[Document images with source code]

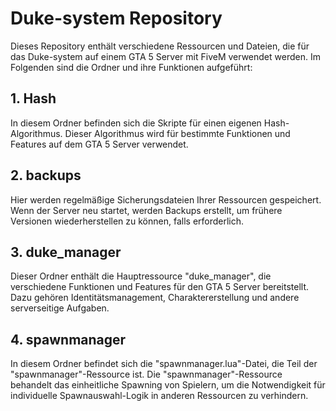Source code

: # Duke-system Repository

Dieses Repository enthält verschiedene Ressourcen und Dateien, die für das Duke-system auf einem GTA 5 Server mit FiveM verwendet werden. Im Folgenden sind die Ordner und ihre Funktionen aufgeführt:

## 1. Hash
In diesem Ordner befinden sich die Skripte für einen eigenen Hash-Algorithmus. Dieser Algorithmus wird für bestimmte Funktionen und Features auf dem GTA 5 Server verwendet.

## 2. backups
Hier werden regelmäßige Sicherungsdateien Ihrer Ressourcen gespeichert. Wenn der Server neu startet, werden Backups erstellt, um frühere Versionen wiederherstellen zu können, falls erforderlich.

## 3. duke_manager
Dieser Ordner enthält die Hauptressource "duke_manager", die verschiedene Funktionen und Features für den GTA 5 Server bereitstellt. Dazu gehören Identitätsmanagement, Charaktererstellung und andere serverseitige Aufgaben.

## 4. spawnmanager
In diesem Ordner befindet sich die "spawnmanager.lua"-Datei, die Teil der "spawnmanager"-Ressource ist. Die "spawnmanager"-Ressource behandelt das einheitliche Spawning von Spielern, um die Notwendigkeit für individuelle Spawnauswahl-Logik in anderen Ressourcen zu verhindern.
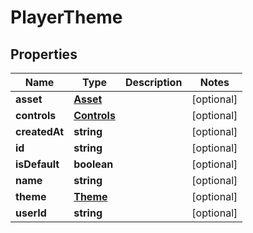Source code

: 
# PlayerTheme

## Properties

Name | Type | Description | Notes
------------ | ------------- | ------------- | -------------
**asset** | [**Asset**](Asset.md) |  |  [optional]
**controls** | [**Controls**](Controls.md) |  |  [optional]
**createdAt** | **string** |  |  [optional]
**id** | **string** |  |  [optional]
**isDefault** | **boolean** |  |  [optional]
**name** | **string** |  |  [optional]
**theme** | [**Theme**](Theme.md) |  |  [optional]
**userId** | **string** |  |  [optional]



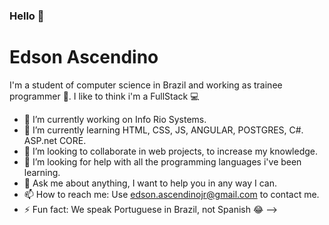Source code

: ### Hello 👋

# Edson Ascendino
I'm a student of computer science in Brazil and working as trainee programmer :baby:.
I like to think i'm a FullStack :computer:


- 🔭 I’m currently working on Info Rio Systems.
- 🌱 I’m currently learning HTML, CSS, JS, ANGULAR, POSTGRES, C#. ASP.net CORE.
- 👯 I’m looking to collaborate in web projects, to increase my knowledge. 
- 🤔 I’m looking for help with all the programming languages i've been learning. 
- 💬 Ask me about anything, I want to help you in any way I can.
- 📫 How to reach me: Use edson.ascendinojr@gmail.com to contact me.
- ⚡ Fun fact: We speak Portuguese in Brazil, not Spanish :joy:
-->
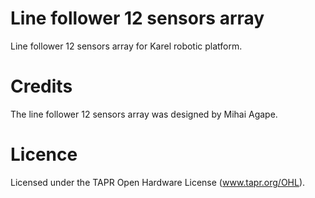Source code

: Line follower 12 sensors array
==============================

Line follower 12 sensors array for Karel robotic platform.


Credits
=======

The line follower 12 sensors array was designed by Mihai Agape.

Licence
=======

Licensed under the TAPR Open Hardware License (www.tapr.org/OHL).

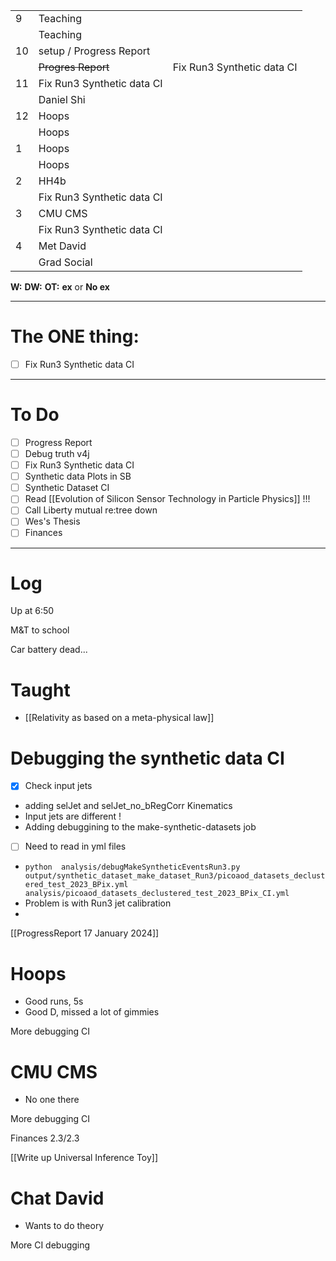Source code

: 
|     |                            |                            |
| --- | -------------------------- | -------------------------- |
| 9   | Teaching                   |                            |
|     | Teaching                   |                            |
| 10  | setup / Progress Report    |                            |
|     | ~~Progres Report~~         | Fix Run3 Synthetic data CI |
| 11  | Fix Run3 Synthetic data CI |                            |
|     | Daniel Shi                 |                            |
| 12  | Hoops                      |                            |
|     | Hoops                      |                            |
| 1   | Hoops                      |                            |
|     | Hoops                      |                            |
| 2   | HH4b                       |                            |
|     | Fix Run3 Synthetic data CI |                            |
| 3   | CMU CMS                    |                            |
|     | Fix Run3 Synthetic data CI |                            |
| 4   | Met David                  |                            |
|     | Grad Social                |                            |

**W:**
**DW:**
**OT:**
**ex** or **No ex**

---
# The ONE thing: 
- [ ]  Fix Run3 Synthetic data CI

---
# To Do

- [ ] Progress Report
- [ ] Debug truth v4j
- [ ] Fix Run3 Synthetic data CI
- [ ]  Synthetic data Plots in SB 
- [ ] Synthetic Dataset CI
- [ ] Read [[Evolution of Silicon Sensor Technology in Particle Physics]] !!!
- [ ] Call Liberty mutual re:tree down
- [ ] Wes's Thesis
- [ ] Finances

---

# Log

Up at 6:50 

M&T to school 

Car battery dead...

# Taught
- [[Relativity as based on a meta-physical law]]


# Debugging the synthetic data CI
- [x] Check input jets
- adding selJet and selJet_no_bRegCorr Kinematics
- Input jets are different ! 
- Adding debuggining to the make-synthetic-datasets job
- [ ] Need to read in yml files
- `python  analysis/debugMakeSyntheticEventsRun3.py output/synthetic_dataset_make_dataset_Run3/picoaod_datasets_declustered_test_2023_BPix.yml analysis/picoaod_datasets_declustered_test_2023_BPix_CI.yml`
- Problem is with Run3 jet calibration
- 

[[ProgressReport 17 January 2024]]


# Hoops 
- Good runs, 5s 
- Good D, missed a lot of gimmies

More debugging CI

# CMU CMS
- No one there

More debugging CI

Finances 2.3/2.3

[[Write up Universal Inference Toy]]

# Chat David
- Wants to do theory

More CI debugging
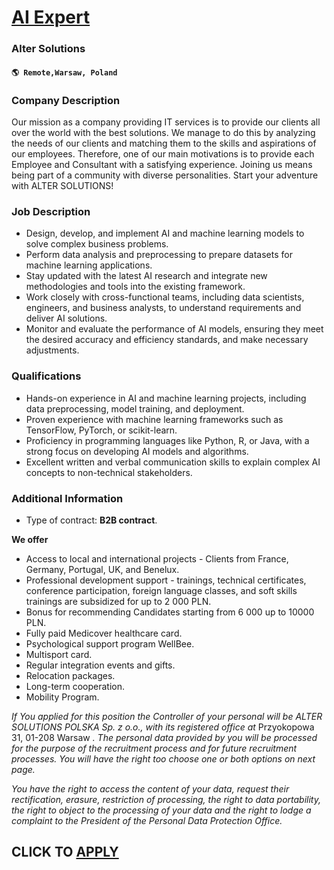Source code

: # [AI Expert](https://www.remotewlb.com/apply/ai-expert)  
### Alter Solutions  
#### `🌎 Remote,Warsaw, Poland`  

### **Company Description**

Our mission as a company providing IT services is to provide our clients all over the world with the best solutions. We manage to do this by analyzing the needs of our clients and matching them to the skills and aspirations of our employees. Therefore, one of our main motivations is to provide each Employee and Consultant with a satisfying experience. Joining us means being part of a community with diverse personalities. Start your adventure with ALTER SOLUTIONS!

###  **Job Description**

  * Design, develop, and implement AI and machine learning models to solve complex business problems.
  * Perform data analysis and preprocessing to prepare datasets for machine learning applications.
  * Stay updated with the latest AI research and integrate new methodologies and tools into the existing framework.
  * Work closely with cross-functional teams, including data scientists, engineers, and business analysts, to understand requirements and deliver AI solutions.
  * Monitor and evaluate the performance of AI models, ensuring they meet the desired accuracy and efficiency standards, and make necessary adjustments.

###  **Qualifications**

  * Hands-on experience in AI and machine learning projects, including data preprocessing, model training, and deployment.
  * Proven experience with machine learning frameworks such as TensorFlow, PyTorch, or scikit-learn.
  * Proficiency in programming languages like Python, R, or Java, with a strong focus on developing AI models and algorithms.
  * Excellent written and verbal communication skills to explain complex AI concepts to non-technical stakeholders.

###  **Additional Information**

  * Type of contract: **B2B contract**.

 **We offer**

  * Access to local and international projects - Clients from France, Germany, Portugal, UK, and Benelux.
  * Professional development support - trainings, technical certificates, conference participation, foreign language classes, and soft skills trainings are subsidized for up to 2 000 PLN.
  * Bonus for recommending Candidates starting from 6 000 up to 10000 PLN.
  * Fully paid Medicover healthcare card.
  * Psychological support program WellBee.
  * Multisport card.
  * Regular integration events and gifts.
  * Relocation packages.
  * Long-term cooperation.
  * Mobility Program.

 _If You applied for this position the Controller of your personal will be ALTER SOLUTIONS POLSKA Sp. z o.o., with its registered office at_ Przyokopowa 31, 01-208 Warsaw _. The personal data provided by you will be processed for the purpose of the recruitment process and for future recruitment processes. You will have the right too choose one or both options on next page._

 _You have the right to access the content of your data, request their rectification, erasure, restriction of processing, the right to data portability, the right to object to the processing of your data and the right to lodge a complaint to the President of the Personal Data Protection Office._

  
## CLICK TO [APPLY](https://www.remotewlb.com/apply/ai-expert)

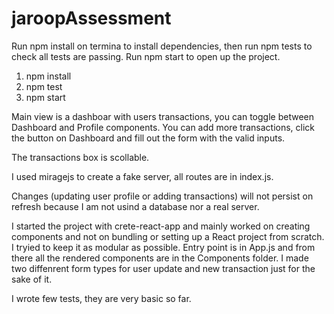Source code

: # jaroopAssessment

Run npm install on termina to install dependencies, then run npm tests to check all tests are passing. 
Run npm start to open up the project.

1. npm install 
2. npm test
3. npm start

Main view is a dashboar with users transactions, you can toggle between Dashboard and Profile components.
You can add more transactions, click the button on Dashboard and fill out the form with the valid inputs.

The transactions box is scollable.

I used miragejs to create a fake server, all routes are in index.js. 

Changes (updating user profile or adding transactions) will not persist on refresh because I am not usind a database nor a real server.


I started the project with crete-react-app and mainly worked on creating components and not on bundling or setting up a React project from scratch.
I tryied to keep it as modular as possible.
Entry point is in App.js and from there all the rendered components are in the Components folder.
I made two diffenrent form types for user update and new transaction just for the sake of it.

I wrote few tests, they are very basic so far. 
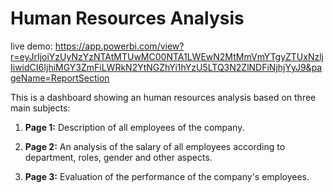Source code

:# Human Resources Analysis

live demo: https://app.powerbi.com/view?r=eyJrIjoiYzUyNzYzNTAtMTUwMC00NTA1LWEwN2MtMmVmYTgyZTUxNzljIiwidCI6IjhiMGY3ZmFiLWRkN2YtNGZhYi1hYzU5LTQ3N2ZlNDFiNjhjYyJ9&pageName=ReportSection

This is a dashboard showing an human resources analysis based on three main subjects:

1) **Page 1:** Description of all employees of the company.

2) **Page 2:** An analysis of the salary of all employees according to department, roles, gender and other aspects.

3) **Page 3:** Evaluation of the performance of the company's employees.
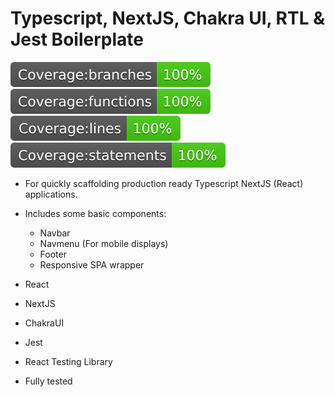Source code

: # Typescript, NextJS, Chakra UI, RTL & Jest Boilerplate

![branches](/docs/badges/badge-branches.svg) ![functions](/docs/badges/badge-functions.svg) ![lines](/docs/badges/badge-lines.svg) ![statements](/docs/badges/badge-statements.svg)

- For quickly scaffolding production ready Typescript NextJS (React) applications. 
- Includes some basic components:
    - Navbar
    - Navmenu (For mobile displays)
    - Footer
    - Responsive SPA wrapper

- React
- NextJS
- ChakraUI
- Jest
- React Testing Library
- Fully tested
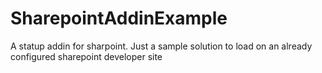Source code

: # SharepointAddinExample
A statup addin for sharpoint. Just a sample solution to load on an already configured sharepoint developer site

■ **Work instructions**
A clean copy is needed of the lines above from the one with "# Chat David" up to and including the one with "### **Company Description**". Please set it down exactly, with no pictures.

■ **Result below**
# Chat David
- Wants to do theory

More CI debugging
Source code

: # [AI Expert](https://www.remotewlb.com/apply/ai-expert)  
### Alter Solutions  
#### `🌎 Remote,Warsaw, Poland`  

### **Company Description**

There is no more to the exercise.